He withdrew his sword as a clawed limb came at him, slow enough to hurt neither himself nor the squire. Swatting it away with the flat of the blade, he retaliated by a firm heel kick in what he assumed was a knee, forcing the being to return to the ground wherein Gruki’s onslaught had previously left it. From there, it’d not rise again if he could help it.

Planting both hands on the blade, he stabbed again for good measure, driving steel first through the torso and then to the pit of the neck, yanking sideways to cut tendon. The head fell lopsided, willing him finally to just stand, listen and watch what seemed to grow still, the lone sound of a wet growl emanating ever fainter.

Like a call across a pond at night, wherein two are drifting further apart from one another, oarless. His face remained twisted with disgust, at both the stench and squelch of a settling corpse. Is it dead?

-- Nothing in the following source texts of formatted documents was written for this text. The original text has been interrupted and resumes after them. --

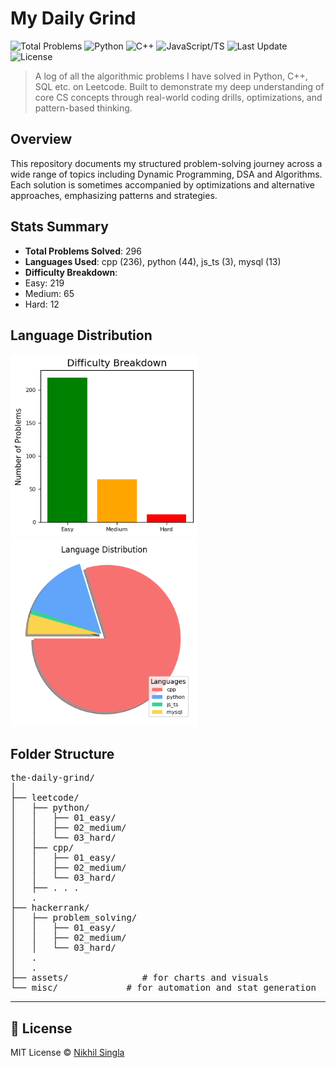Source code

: # My Daily Grind

![Total Problems](https://img.shields.io/badge/dynamic/json?url=https://raw.githubusercontent.com/Nikhil-Singla/the-daily-grind/main/stats.json&label=Problems%20Solved&query=$.total&color=blue)
![Python](https://img.shields.io/badge/dynamic/json?url=https://raw.githubusercontent.com/Nikhil-Singla/the-daily-grind/main/stats.json&label=Python&query=$.by_language.python&color=yellow)
![C++](https://img.shields.io/badge/dynamic/json?url=https://raw.githubusercontent.com/Nikhil-Singla/the-daily-grind/main/stats.json&label=C%2B%2B&query=$.by_language.cpp&color=green)
![JavaScript/TS](https://img.shields.io/badge/dynamic/json?url=https://raw.githubusercontent.com/Nikhil-Singla/the-daily-grind/main/stats.json&label=JS%2FTS&query=$.by_language.js_ts&color=orange)
![Last Update](https://img.shields.io/github/last-commit/Nikhil-Singla/the-daily-grind)
![License](https://img.shields.io/github/license/Nikhil-Singla/the-daily-grind)

> A log of all the algorithmic problems I have solved in Python, C++, SQL etc. on Leetcode. Built to demonstrate my deep understanding of core CS concepts through real-world coding drills, optimizations, and pattern-based thinking.


## Overview

This repository documents my structured problem-solving journey across a wide range of topics including Dynamic Programming, DSA and Algorithms. Each solution is sometimes accompanied by optimizations and alternative approaches, emphasizing patterns and strategies.

## Stats Summary

<!-- STATS:START -->
- **Total Problems Solved**: 296
- **Languages Used**: cpp (236), python (44), js_ts (3), mysql (13)
- **Difficulty Breakdown**:
- Easy: 219
- Medium: 65
- Hard: 12
<!-- STATS:END -->

## Language Distribution

<p align="left">
  <img src="assets/chart_difficulty.png" alt="Language Breakdown", width=300>
  <img src="assets/chart_language.png" alt="Language Breakdown", width=300>

</p>

## Folder Structure

<pre>
the-daily-grind/
│
├── leetcode/
│   ├── python/
│   │   ├── 01_easy/
│   │   ├── 02_medium/
│   │   └── 03_hard/
│   ├── cpp/
│   │   ├── 01_easy/
│   │   ├── 02_medium/
│   │   └── 03_hard/
│   ├── . . .
│   .
├── hackerrank/
│   ├── problem_solving/
│   │   ├── 01_easy/
│   │   ├── 02_medium/
│   │   └── 03_hard/
│   .
│   .
├── assets/              # for charts and visuals
└── misc/             # for automation and stat generation
</pre>

---

## 📜 License

MIT License © [Nikhil Singla](https://github.com/Nikhil-Singla)
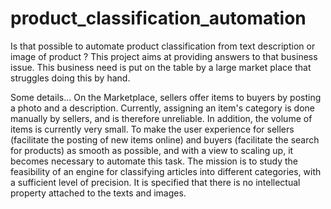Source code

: # product_classification_automation
Is that possible to automate product classification from text description or image of product ? This project aims at providing answers to that business issue. This business need is put on the table by a large market place that struggles doing this by hand.

Some details...
On the Marketplace, sellers offer items to buyers by posting a photo and a description.
Currently, assigning an item's category is done manually by sellers, and is therefore unreliable. In addition, the volume of items is currently very small.
To make the user experience for sellers (facilitate the posting of new items online) and buyers (facilitate the search for products) as smooth as possible, and with a view to scaling up, it becomes necessary to automate this task.
The mission is to study the feasibility of an engine for classifying articles into different categories, with a sufficient level of precision.
It is specified that there is no intellectual property attached to the texts and images.
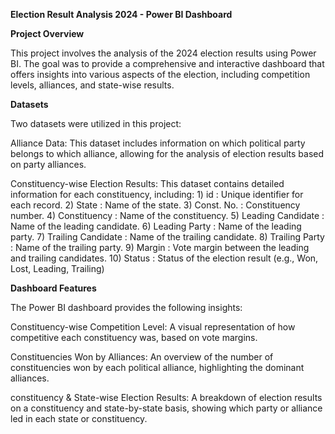 **Election Result Analysis 2024 - Power BI Dashboard**

**Project Overview**

This project involves the analysis of the 2024 election results using Power BI. 
The goal was to provide a comprehensive and interactive dashboard that offers insights into various aspects of the election, including competition levels, alliances, and state-wise results.



**Datasets**

Two datasets were utilized in this project:

Alliance Data: This dataset includes information on which political party belongs to which alliance, allowing for the analysis of election results based on party alliances.

Constituency-wise Election Results: This dataset contains detailed information for each constituency, including:
       1) id : Unique identifier for each record.
       2) State : Name of the state.
       3) Const. No. : Constituency number.
       4) Constituency : Name of the constituency.
       5) Leading Candidate : Name of the leading candidate.
       6) Leading Party : Name of the leading party.
       7) Trailing Candidate : Name of the trailing candidate.
       8) Trailing Party : Name of the trailing party.
       9) Margin : Vote margin between the leading and trailing candidates.
       10) Status : Status of the election result (e.g., Won, Lost, Leading, Trailing)



**Dashboard Features**

The Power BI dashboard provides the following insights:

Constituency-wise Competition Level: A visual representation of how competitive each constituency was, based on vote margins.

Constituencies Won by Alliances: An overview of the number of constituencies won by each political alliance, highlighting the dominant alliances.

constituency & State-wise Election Results: A breakdown of election results on a constituency and state-by-state basis, showing which party or alliance led in each state or constituency.
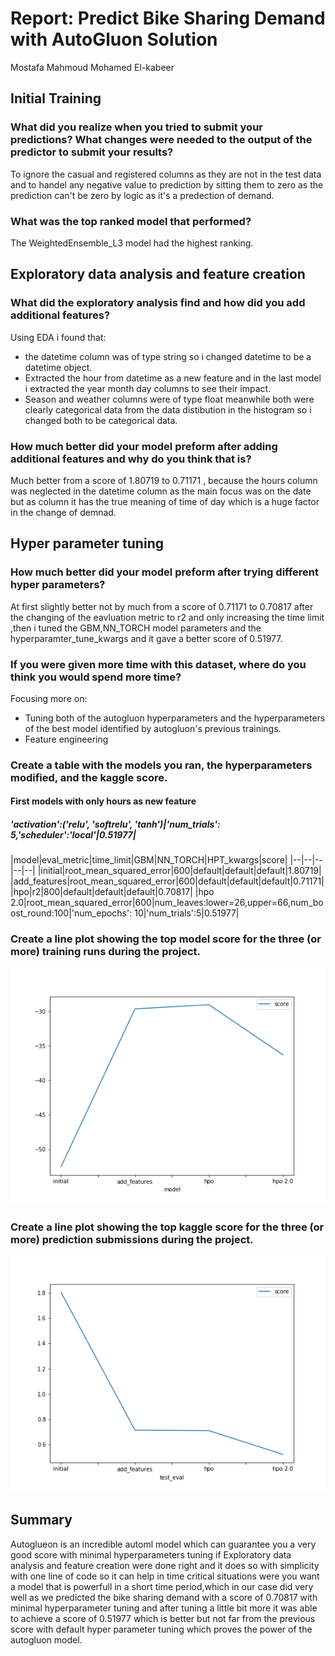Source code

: # Report: Predict Bike Sharing Demand with AutoGluon Solution
Mostafa Mahmoud Mohamed El-kabeer

## Initial Training
### What did you realize when you tried to submit your predictions? What changes were needed to the output of the predictor to submit your results?
To ignore the casual and registered columns as they are not in the test data and to handel any negative value to prediction by sitting them to zero as the prediction can't be zero by logic as it's a predection of demand.


### What was the top ranked model that performed?
The WeightedEnsemble_L3 model had the highest ranking.

## Exploratory data analysis and feature creation
### What did the exploratory analysis find and how did you add additional features?
Using EDA i found that: 
- the datetime column was of type string so i changed datetime to be a datetime object.
- Extracted the hour from datetime as a new feature and in the last model i extracted the year month day columns to see their impact.
- Season and weather columns were of type float meanwhile both were clearly categorical data from the data distibution in the histogram
  so i changed both to be categorical data.

### How much better did your model preform after adding additional features and why do you think that is?
Much better from a score of 1.80719 to 0.71171 , because the hours column was neglected in the datetime column as the main focus was on the date but as column it has the true meaning of time of day which is a huge factor in the change of demnad. 

## Hyper parameter tuning
### How much better did your model preform after trying different hyper parameters?
At first slightly better not by much from a score of 0.71171 to 0.70817 after the changing of the eavluation metric to r2 and only increasing the time limit ,then i tuned the GBM,NN_TORCH model parameters and the hyperparamter_tune_kwargs and it gave a better score of 0.51977.
### If you were given more time with this dataset, where do you think you would spend more time?
Focusing more on:
- Tuning both of the autogluon hyperparameters and the hyperparameters of the best model identified by autogluon's previous trainings.
- Feature engineering 

### Create a table with the models you ran, the hyperparameters modified, and the kaggle score.
#### First models with only hours as new feature 
##### 'activation':('relu', 'softrelu', 'tanh')|'num_trials': 5,'scheduler':'local'|0.51977|

|model|eval_metric|time_limit|GBM|NN_TORCH|HPT_kwargs|score|
|--|--|--|--|--|
|initial|root_mean_squared_error|600|default|default|default|1.80719|
|add_features|root_mean_squared_error|600|default|default|default|0.71171|
|hpo|r2|800|default|default|default|0.70817|
|hpo 2.0|root_mean_squared_error|600|num_leaves:lower=26,upper=66,num_boost_round:100|'num_epochs': 10|'num_trials':5|0.51977|

### Create a line plot showing the top model score for the three (or more) training runs during the project.


![model_train_score.png](img/model_train_score.png)

### Create a line plot showing the top kaggle score for the three (or more) prediction submissions during the project.


![model_test_score.png](img/model_test_score.png)

## Summary 
Autoglueon is an incredible automl model which can guarantee you a very good score with minimal hyperparameters tuning if Exploratory data analysis and feature creation were done right and it does so with simplicity with one line of code so it can help in time critical situations were you want a model that is powerfull in a short time period,which in our case did very well as we predicted the bike sharing demand with a score of 0.70817 with minimal hyperparameter tuning and after tuning a little bit more it was able to achieve a score of 0.51977 which is better but not far from the previous score with default hyper parameter tuning which proves the power of the autogluon model.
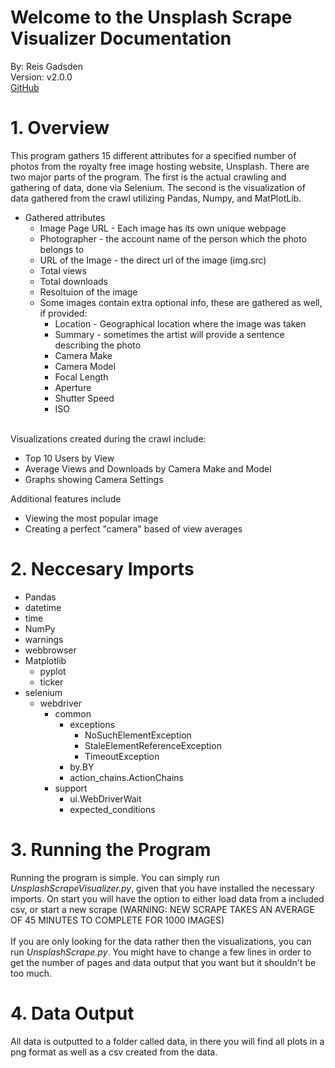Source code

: # Welcome to the Unsplash Scrape Visualizer Documentation

By: Reis Gadsden\
Version: v2.0.0\
<a href="https://github.com/reismgadsden/UnsplashScrape">GitHub</a>

# 1. Overview
This program gathers 15 different attributes for a specified number of photos from the royalty free image hosting website, Unsplash. There are two major parts of the program. The first is the actual crawling and gathering of data, done via Selenium. The second is the visualization of data gathered from the crawl utilizing Pandas, Numpy, and MatPlotLib.
* Gathered attributes
  * Image Page URL - Each image has its own unique webpage
  * Photographer - the account name of the person which the photo belongs to
  * URL of the Image - the direct url of the image (img.src)
  * Total views
  * Total downloads
  * Resoltuion of the image
  * Some images contain extra optional info, these are gathered as well, if provided:
    * Location - Geographical location where the image was taken
    * Summary - sometimes the artist will provide a sentence describing the photo
    * Camera Make
    * Camera Model
    * Focal Length
    * Aperture
    * Shutter Speed
    * ISO
    
<br/>
Visualizations created during the crawl include:
<ul>
<li>Top 10 Users by View</li>
<li>Average Views and Downloads by Camera Make and Model</li>
<li>Graphs showing Camera Settings</li>
</ul>
Additional features include
<ul>
<li>Viewing the most popular image</li>
<li>Creating a perfect "camera" based of view averages</li>
</ul>
   
# 2. Neccesary Imports
* Pandas
* datetime
* time
* NumPy
* warnings
* webbrowser
* Matplotlib
    * pyplot
    * ticker
* selenium
  * webdriver
    * common
      * exceptions
        * NoSuchElementException
        * StaleElementReferenceException
        * TimeoutException
      * by.BY
      * action_chains.ActionChains
    * support
      * ui.WebDriverWait
      * expected_conditions
      
# 3. Running the Program
Running the program is simple. You can simply run <i>UnsplashScrapeVisualizer.py</i>, given that you have installed the necessary imports. On start you will have the option to either load data from a included csv, or start a new scrape (WARNING: NEW SCRAPE TAKES AN AVERAGE OF 45 MINUTES TO COMPLETE FOR 1000 IMAGES)
<br/>
<br/>
If you are only looking for the data rather then the visualizations, you can run <i>UnsplashScrape.py</i>. You might have to change a few lines in order to get the number of pages and data output that you want but it shouldn't be too much.

# 4. Data Output
All data is outputted to a folder called data, in there you will find all plots in a png format as well as a csv created from the data.
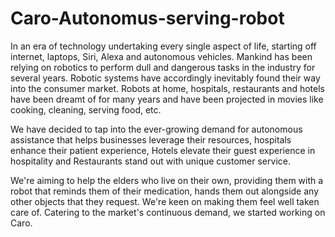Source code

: # Caro-Autonomus-serving-robot
In an era of technology undertaking every single aspect of life, starting off internet, laptops, Siri, Alexa and autonomous vehicles. Mankind has been relying on robotics to perform dull and dangerous tasks in the industry for several years. Robotic systems have accordingly inevitably found their way into the consumer market. Robots at home, hospitals, restaurants and hotels have been dreamt of for many years and have been projected in movies like cooking, cleaning, serving food, etc. 

We have decided to tap into the ever-growing demand for autonomous assistance that helps businesses leverage their resources, hospitals enhance their patient experience, Hotels elevate their guest experience in hospitality and Restaurants stand out with unique customer service.

We're aiming to help the elders who live on their own,  providing them with a robot that reminds them of their medication, hands them out alongside any other objects that they request. We're keen on making them feel well taken care of. 
Catering to the market's continuous demand, we started working on Caro.



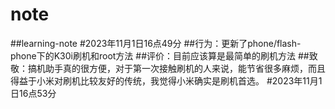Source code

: # note
##learning-note
  #2023年11月1日16点49分
    ##行为：更新了phone/flash-phone下的K30i刷机和root方法
    ##评价：目前应该算是最简单的刷机方法
    ##致敬：搞机助手真的很方便，对于第一次接触刷机的人来说，能节省很多麻烦，而且得益于小米对刷机比较友好的传统，我觉得小米确实是刷机首选。
  #2023年11月1日16点53分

“ I don’t know. “ He responded honestly to Gruki’s question, fist yet coiled about the hilt and stare daring to but glance at the hut, spotting a shimmer through a loose hanging shutter. A golden light. And a lack of screaming or other commotion.

“ The others— Suppose they are casting a spell of some sort. “ He shrugged, taking a little step away from the heap at his feet.
What was that about a hex and— something. Suppose they could’ve gone and seen to the situation, but nothing about him suggested he had the intention to.

“ They’re knights, all three. Sounds to me like they’re managing it within, so why don't we watch their backs out here, in the meanwhile. Round the perimeter. “

Gruki Saskia Kerraelas Hector Byanka Valkas
 
Saskia became a spider perched in a web of magic, weaving that silken thread still, even as the man turned creature turned their attentions to Byanka. She was grateful for the reprieve, and more so once Hector casted a greater web to reach her.

The Shadow Knight's magic grew, a power that seemed to fill the small interior. Saskia was washed in gold, flickering off from her frame like fiery rays of sun before it darkened like the night. The hand that reached for the hex's string curled and wrapped it taut around her wrist, giving it a good tug. Such a demand called for the creature's attention once more, but Kerraelas met it's ugly and pained stare with a might she learned and nurtured growing up at the Astenvale Monastery. What some may call stubborn, Saskia knew it to be her true determination.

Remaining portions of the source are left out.